The captain makes an announcement. We’ll be on our way soon. It’s about time. I’d be lying if I said I wasn’t nervous about meeting Russel’s family, but I also have no desire to sit here in a grounded airplane for the rest of my life. I’ve never flown with kids before. Wonder what will happen when Andrew needs to use the bathroom. Will he want me to take him or his father? Do I have to go in with him, or do I just wait outside the door?
Again I picture Sarah. Tired, haggered Sarah, aged beyond her years. Did she like wearing her head-coverings? Did she mind the way her long skirts always got bunched up around her ankles? Maybe she grew up that way, so she never knew any differently. I don’t even know where she was from or if her mom or dad are still alive. If the kids have grandparents from that side of the family, is it now my job to make sure they stay connected?

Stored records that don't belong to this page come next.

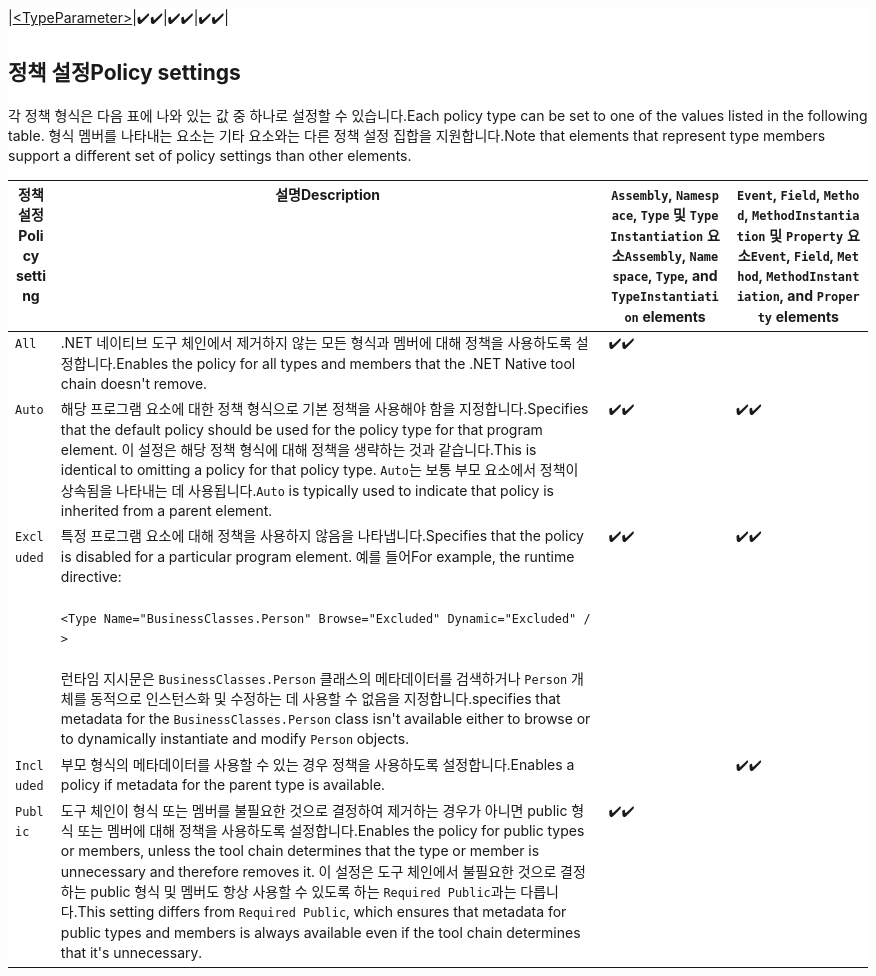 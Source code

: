   |[\<TypeParameter>](typeparameter-element-net-native.md)|<span data-ttu-id="a0b51-263">✔️</span><span class="sxs-lookup"><span data-stu-id="a0b51-263">✔️</span></span>|<span data-ttu-id="a0b51-264">✔️</span><span class="sxs-lookup"><span data-stu-id="a0b51-264">✔️</span></span>|<span data-ttu-id="a0b51-265">✔️</span><span class="sxs-lookup"><span data-stu-id="a0b51-265">✔️</span></span>|

## <a name="policy-settings"></a><span data-ttu-id="a0b51-266">정책 설정</span><span class="sxs-lookup"><span data-stu-id="a0b51-266">Policy settings</span></span>

<span data-ttu-id="a0b51-267">각 정책 형식은 다음 표에 나와 있는 값 중 하나로 설정할 수 있습니다.</span><span class="sxs-lookup"><span data-stu-id="a0b51-267">Each policy type can be set to one of the values listed in the following table.</span></span> <span data-ttu-id="a0b51-268">형식 멤버를 나타내는 요소는 기타 요소와는 다른 정책 설정 집합을 지원합니다.</span><span class="sxs-lookup"><span data-stu-id="a0b51-268">Note that elements that represent type members support a different set of policy settings than other elements.</span></span>

|<span data-ttu-id="a0b51-269">정책 설정</span><span class="sxs-lookup"><span data-stu-id="a0b51-269">Policy setting</span></span>|<span data-ttu-id="a0b51-270">설명</span><span class="sxs-lookup"><span data-stu-id="a0b51-270">Description</span></span>|<span data-ttu-id="a0b51-271">`Assembly`, `Namespace`, `Type` 및 `TypeInstantiation` 요소</span><span class="sxs-lookup"><span data-stu-id="a0b51-271">`Assembly`, `Namespace`, `Type`, and `TypeInstantiation` elements</span></span>|<span data-ttu-id="a0b51-272">`Event`, `Field`, `Method`, `MethodInstantiation` 및 `Property` 요소</span><span class="sxs-lookup"><span data-stu-id="a0b51-272">`Event`, `Field`, `Method`, `MethodInstantiation`, and `Property` elements</span></span>|
|--------------------|-----------------|-----------------------------------------------------------------------|--------------------------------------------------------------------------------|
|`All`|<span data-ttu-id="a0b51-273">.NET 네이티브 도구 체인에서 제거하지 않는 모든 형식과 멤버에 대해 정책을 사용하도록 설정합니다.</span><span class="sxs-lookup"><span data-stu-id="a0b51-273">Enables the policy for all types and members that the .NET Native tool chain doesn't remove.</span></span>|<span data-ttu-id="a0b51-274">✔️</span><span class="sxs-lookup"><span data-stu-id="a0b51-274">✔️</span></span>||
|`Auto`|<span data-ttu-id="a0b51-275">해당 프로그램 요소에 대한 정책 형식으로 기본 정책을 사용해야 함을 지정합니다.</span><span class="sxs-lookup"><span data-stu-id="a0b51-275">Specifies that the default policy should be used for the policy type for that program element.</span></span> <span data-ttu-id="a0b51-276">이 설정은 해당 정책 형식에 대해 정책을 생략하는 것과 같습니다.</span><span class="sxs-lookup"><span data-stu-id="a0b51-276">This is identical to omitting a policy for that policy type.</span></span> <span data-ttu-id="a0b51-277">`Auto`는 보통 부모 요소에서 정책이 상속됨을 나타내는 데 사용됩니다.</span><span class="sxs-lookup"><span data-stu-id="a0b51-277">`Auto` is typically used to indicate that policy is inherited from a parent element.</span></span>|<span data-ttu-id="a0b51-278">✔️</span><span class="sxs-lookup"><span data-stu-id="a0b51-278">✔️</span></span>|<span data-ttu-id="a0b51-279">✔️</span><span class="sxs-lookup"><span data-stu-id="a0b51-279">✔️</span></span>|
|`Excluded`|<span data-ttu-id="a0b51-280">특정 프로그램 요소에 대해 정책을 사용하지 않음을 나타냅니다.</span><span class="sxs-lookup"><span data-stu-id="a0b51-280">Specifies that the policy is disabled for a particular program element.</span></span> <span data-ttu-id="a0b51-281">예를 들어</span><span class="sxs-lookup"><span data-stu-id="a0b51-281">For example, the runtime directive:</span></span><br /><br /> `<Type Name="BusinessClasses.Person" Browse="Excluded" Dynamic="Excluded" />`<br /><br /> <span data-ttu-id="a0b51-282">런타임 지시문은 `BusinessClasses.Person` 클래스의 메타데이터를 검색하거나 `Person` 개체를 동적으로 인스턴스화 및 수정하는 데 사용할 수 없음을 지정합니다.</span><span class="sxs-lookup"><span data-stu-id="a0b51-282">specifies that metadata for the `BusinessClasses.Person` class isn't available either to browse or to dynamically instantiate and modify `Person` objects.</span></span>|<span data-ttu-id="a0b51-283">✔️</span><span class="sxs-lookup"><span data-stu-id="a0b51-283">✔️</span></span>|<span data-ttu-id="a0b51-284">✔️</span><span class="sxs-lookup"><span data-stu-id="a0b51-284">✔️</span></span>|
|`Included`|<span data-ttu-id="a0b51-285">부모 형식의 메타데이터를 사용할 수 있는 경우 정책을 사용하도록 설정합니다.</span><span class="sxs-lookup"><span data-stu-id="a0b51-285">Enables a policy if metadata for the parent type is available.</span></span>||<span data-ttu-id="a0b51-286">✔️</span><span class="sxs-lookup"><span data-stu-id="a0b51-286">✔️</span></span>|
|`Public`|<span data-ttu-id="a0b51-287">도구 체인이 형식 또는 멤버를 불필요한 것으로 결정하여 제거하는 경우가 아니면 public 형식 또는 멤버에 대해 정책을 사용하도록 설정합니다.</span><span class="sxs-lookup"><span data-stu-id="a0b51-287">Enables the policy for public types or members, unless the tool chain determines that the type or member is unnecessary and therefore removes it.</span></span> <span data-ttu-id="a0b51-288">이 설정은 도구 체인에서 불필요한 것으로 결정하는 public 형식 및 멤버도 항상 사용할 수 있도록 하는 `Required Public`과는 다릅니다.</span><span class="sxs-lookup"><span data-stu-id="a0b51-288">This setting differs from `Required Public`, which ensures that metadata for public types and members is always available even if the tool chain determines that it's unnecessary.</span></span>|<span data-ttu-id="a0b51-289">✔️</span><span class="sxs-lookup"><span data-stu-id="a0b51-289">✔️</span></span>||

There are so many things for me to think about, so many plans I need to make. Russel and I are basically still on our honeymoon, but after this trip to Detroit, it’s the start of normal life. There are so many things I need to figure out. How to schedule our homeschool days so that we have some semblance of order. What to do with the younger kids while I’m working with the older ones on their lessons. I haven’t mentioned this to Russel yet, but math was never my strong suit. Before too long, Betsy’s going to have to ask somebody else for help.
I take a deep breath. Remind myself that nobody’s doing any math lessons today. We’re all fine. We’re here, we’re healthy, we’re safe.
Safe …
I sense the change in the cabin before I see anything out of the ordinary. A tension. A kind of electric charge. It would be easy enough to dismiss if I weren’t already on edge.